The president’s speech in December focused on creating news jobs in a swing state — the bread and butter of economic and political victories. But he also announced a “gamechanger.” In 2026, the Taiwan Semiconductor Manufacturing Company would begin building the world’s most advanced microelectronics in Arizona: 3-nanometer chips.

That’s on top of the approximately 20,000 5-nanometer chips per month TSMC intends to start producing in Arizona next year.

Mounting tensions with China have spurred a new push in Washington to lessen U.S. reliance on East Asia — the global epicenter of semiconductor production — for the vital microelectronics needed to create both conventional arms and the artificial intelligence algorithms integral to building the weapons of the future.

But left out of Biden’s Arizona speech is a similarly urgent effort the U.S. government is undertaking to slow China’s advancements, including new restrictions that limit Beijing’s access to these highly sophisticated chips.

In October, the Commerce Department’s Bureau of Industry and Security announced a sweeping range of export controls that severely curtail China’s ability to obtain some of the world’s most cutting-edge microchips. The bureau had argued that Beijing could use them to “produce advanced military systems” — although these semiconductors are also used in civilian technology.
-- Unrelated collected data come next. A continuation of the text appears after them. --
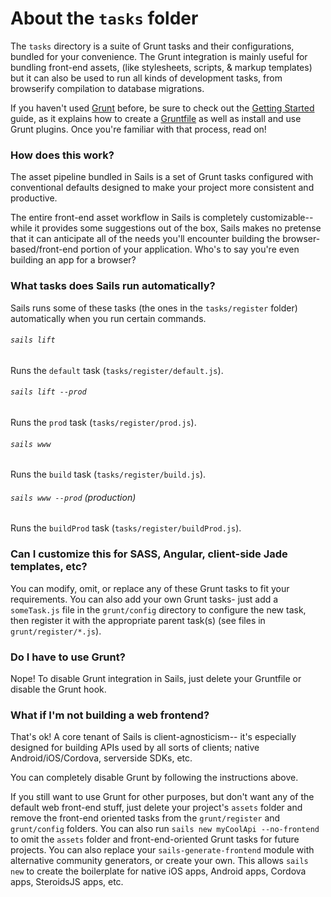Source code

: # About the `tasks` folder

The `tasks` directory is a suite of Grunt tasks and their configurations, bundled for your convenience.  The Grunt integration is mainly useful for bundling front-end assets, (like stylesheets, scripts, & markup templates) but it can also be used to run all kinds of development tasks, from browserify compilation to database migrations.

If you haven't used [Grunt](http://gruntjs.com/) before, be sure to check out the [Getting Started](http://gruntjs.com/getting-started) guide, as it explains how to create a [Gruntfile](http://gruntjs.com/sample-gruntfile) as well as install and use Grunt plugins. Once you're familiar with that process, read on!


### How does this work?

The asset pipeline bundled in Sails is a set of Grunt tasks configured with conventional defaults designed to make your project more consistent and productive.

The entire front-end asset workflow in Sails is completely customizable-- while it provides some suggestions out of the box, Sails makes no pretense that it can anticipate all of the needs you'll encounter building the browser-based/front-end portion of your application.  Who's to say you're even building an app for a browser?



### What tasks does Sails run automatically?

Sails runs some of these tasks (the ones in the `tasks/register` folder) automatically when you run certain commands.

###### `sails lift`

Runs the `default` task (`tasks/register/default.js`).

###### `sails lift --prod`

Runs the `prod` task (`tasks/register/prod.js`).

###### `sails www`

Runs the `build` task (`tasks/register/build.js`).

###### `sails www --prod` (production)

Runs the `buildProd` task (`tasks/register/buildProd.js`).


### Can I customize this for SASS, Angular, client-side Jade templates, etc?

You can modify, omit, or replace any of these Grunt tasks to fit your requirements. You can also add your own Grunt tasks- just add a `someTask.js` file in the `grunt/config` directory to configure the new task, then register it with the appropriate parent task(s) (see files in `grunt/register/*.js`).


### Do I have to use Grunt?

Nope! To disable Grunt integration in Sails, just delete your Gruntfile or disable the Grunt hook.


### What if I'm not building a web frontend?

That's ok! A core tenant of Sails is client-agnosticism-- it's especially designed for building APIs used by all sorts of clients; native Android/iOS/Cordova, serverside SDKs, etc.

You can completely disable Grunt by following the instructions above.

If you still want to use Grunt for other purposes, but don't want any of the default web front-end stuff, just delete your project's `assets` folder and remove the front-end oriented tasks from the `grunt/register` and `grunt/config` folders.  You can also run `sails new myCoolApi --no-frontend` to omit the `assets` folder and front-end-oriented Grunt tasks for future projects.  You can also replace your `sails-generate-frontend` module with alternative community generators, or create your own.  This allows `sails new` to create the boilerplate for native iOS apps, Android apps, Cordova apps, SteroidsJS apps, etc.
Alan Estevez, the undersecretary of commerce for industry and security, said in December that the export controls will “slow China’s ability to produce the highest-end semiconductors, for a period of time.”
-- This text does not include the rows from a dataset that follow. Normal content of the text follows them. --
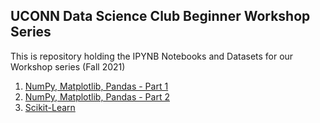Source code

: ## UCONN Data Science Club Beginner Workshop Series

This is repository holding the IPYNB Notebooks and Datasets for our Workshop series (Fall 2021)

1. [NumPy, Matplotlib, Pandas - Part 1](/numpy-pandas-matplotlib-part-1/NumPy-Pandas-Matplotlib-Part-1.ipynb)
2. [NumPy, Matplotlib, Pandas - Part 2](/numpy-pandas-matplotlib-part-2/NumPy_Matplotlib_Pandas-Part-2.ipynb)
3. [Scikit-Learn](/scikit-learn/DSWorkshop3.ipynb)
“They will figure this out,” he added. “But what we’ve done is pretty comprehensive.”

The Commerce Department’s restrictions put the U.S. on the offensive against China’s ability to procure the advanced microelectronics needed to meet its long-term military modernization goals. The export controls prohibit businesses such as TSMC from continuing to produce these sophisticated microchips in China — even as the Taiwanese company begins manufacturing its advanced semiconductors in Arizona.

U.S. President Joe Biden, left, tours the future TSMC facility in Phoenix, Ariz., on Dec. 6, 2022. (Brendan Smialowski/AFP via Getty Images)

Several days after the regulations were unveiled, TSMC obtained a one-year U.S. waiver to continue operating its semiconductor production site in Nanjing, China — with one condition. Its China-based operations must remain limited to producing lower-end semiconductors and not the advanced chips integral to China’s AI development, which are subject to the new U.S. export controls.

China has set 2030 as its target date to become a global leader in artificial intelligence, with the subsequent goal of putting the People’s Liberation Army on par with the U.S. military by 2035 — a goal the export controls intend to complicate.

“This severely limits China’s ability to access advanced nodes or build its own capabilities,” said Jay Goldberg, a specialist on Asia’s electronics supply chain and the chief executive of D2D Advisory, a consulting firm. “I don’t see any way that they can build their own advanced processors for like a decade. There’s no avenue there.”

The Biden administration in December added Yangtze Memory Technologies Corp. and 21 other Chinese companies involved in the nation’s AI microchip sector to the Commerce Department’s export control list.

That same day, Congress passed the fiscal 2023 National Defense Authorization Act, including a provision banning U.S. defense companies from using Chinese semiconductors in critical weapons systems — legislation that will force them to keep better tabs on their lower-tier suppliers.

Coupled with the export controls, “it’s a one-two punch,” Majority Leader Chuck Schumer, D-N.Y., who introduced the semiconductor provision in the defense bill, said in December on the Senate floor.

“The 21st century will be largely shaped by our two giant economies,” he added. “For decades, the Chinese Communist Party has cheated their way to the top by piggybacking off American technologies and American [intellectual property], with huge implications for our national security and for our edge in AI, cybersecurity, telecom and other major technologies.”

‘Quasi-containment’

The groundwork for restricting Chinese exports dates back to the second half of former President Donald Trump’s term. The administration’s export controls prohibited two Chinese microelectronics producers — Huawei and the Semiconductor Manufacturing International Corp. — from obtaining U.S.-produced semiconductor equipment and software.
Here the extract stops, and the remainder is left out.